As gods of war, terror, panic, fear and chaos—and representing the fear of losing war, or of losing someone in war, by their nature as sons of Aphrodite and Ares—Deimos and Phobos become more than mere sons and attendants of Ares; they become terrifying in their own right. And yet they do not strike without need – they are both merciless and merciful, for the myths do not speak of their attacking without reason. They exist in the chaos of humanity – in the beating of the heart; in the blood streaming through veins and, when spilled, over skin; and in the madness of the human mind.

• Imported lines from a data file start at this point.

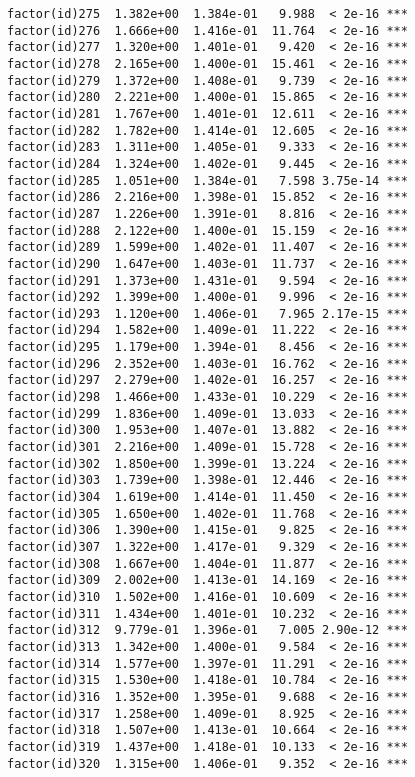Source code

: \documentclass[]{article}
\begin{document}
\begin{verbatim}
factor(id)275  1.382e+00  1.384e-01   9.988  < 2e-16 ***
factor(id)276  1.666e+00  1.416e-01  11.764  < 2e-16 ***
factor(id)277  1.320e+00  1.401e-01   9.420  < 2e-16 ***
factor(id)278  2.165e+00  1.400e-01  15.461  < 2e-16 ***
factor(id)279  1.372e+00  1.408e-01   9.739  < 2e-16 ***
factor(id)280  2.221e+00  1.400e-01  15.865  < 2e-16 ***
factor(id)281  1.767e+00  1.401e-01  12.611  < 2e-16 ***
factor(id)282  1.782e+00  1.414e-01  12.605  < 2e-16 ***
factor(id)283  1.311e+00  1.405e-01   9.333  < 2e-16 ***
factor(id)284  1.324e+00  1.402e-01   9.445  < 2e-16 ***
factor(id)285  1.051e+00  1.384e-01   7.598 3.75e-14 ***
factor(id)286  2.216e+00  1.398e-01  15.852  < 2e-16 ***
factor(id)287  1.226e+00  1.391e-01   8.816  < 2e-16 ***
factor(id)288  2.122e+00  1.400e-01  15.159  < 2e-16 ***
factor(id)289  1.599e+00  1.402e-01  11.407  < 2e-16 ***
factor(id)290  1.647e+00  1.403e-01  11.737  < 2e-16 ***
factor(id)291  1.373e+00  1.431e-01   9.594  < 2e-16 ***
factor(id)292  1.399e+00  1.400e-01   9.996  < 2e-16 ***
factor(id)293  1.120e+00  1.406e-01   7.965 2.17e-15 ***
factor(id)294  1.582e+00  1.409e-01  11.222  < 2e-16 ***
factor(id)295  1.179e+00  1.394e-01   8.456  < 2e-16 ***
factor(id)296  2.352e+00  1.403e-01  16.762  < 2e-16 ***
factor(id)297  2.279e+00  1.402e-01  16.257  < 2e-16 ***
factor(id)298  1.466e+00  1.433e-01  10.229  < 2e-16 ***
factor(id)299  1.836e+00  1.409e-01  13.033  < 2e-16 ***
factor(id)300  1.953e+00  1.407e-01  13.882  < 2e-16 ***
factor(id)301  2.216e+00  1.409e-01  15.728  < 2e-16 ***
factor(id)302  1.850e+00  1.399e-01  13.224  < 2e-16 ***
factor(id)303  1.739e+00  1.398e-01  12.446  < 2e-16 ***
factor(id)304  1.619e+00  1.414e-01  11.450  < 2e-16 ***
factor(id)305  1.650e+00  1.402e-01  11.768  < 2e-16 ***
factor(id)306  1.390e+00  1.415e-01   9.825  < 2e-16 ***
factor(id)307  1.322e+00  1.417e-01   9.329  < 2e-16 ***
factor(id)308  1.667e+00  1.404e-01  11.877  < 2e-16 ***
factor(id)309  2.002e+00  1.413e-01  14.169  < 2e-16 ***
factor(id)310  1.502e+00  1.416e-01  10.609  < 2e-16 ***
factor(id)311  1.434e+00  1.401e-01  10.232  < 2e-16 ***
factor(id)312  9.779e-01  1.396e-01   7.005 2.90e-12 ***
factor(id)313  1.342e+00  1.400e-01   9.584  < 2e-16 ***
factor(id)314  1.577e+00  1.397e-01  11.291  < 2e-16 ***
factor(id)315  1.530e+00  1.418e-01  10.784  < 2e-16 ***
factor(id)316  1.352e+00  1.395e-01   9.688  < 2e-16 ***
factor(id)317  1.258e+00  1.409e-01   8.925  < 2e-16 ***
factor(id)318  1.507e+00  1.413e-01  10.664  < 2e-16 ***
factor(id)319  1.437e+00  1.418e-01  10.133  < 2e-16 ***
factor(id)320  1.315e+00  1.406e-01   9.352  < 2e-16 ***

\end{verbatim}
\end{document}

They bring about the fascination with the awful, with the hideous. They are the patrons of ‘circus freaks’, as well as warriors and fear-inspiring fighters; they are the gods of disfigurement and the revulsion it can cause; they are the gods of horror, of fear, and of everything you’ve ever wished does not exist.

But if they are treated well, and shown proper respect, they are not necessarily awful. Their natures do not change, but their aims may – and if Deimos and Phobos stand beside you, in any and every matter, then they are not standing against you. If they are against you, then they are the voice in the back of your mind, stirring in delicious terror over the consequences your actions may be; if they are beside you, they lend their strength unto you to do what you must, regardless of how selfish your reasons might be.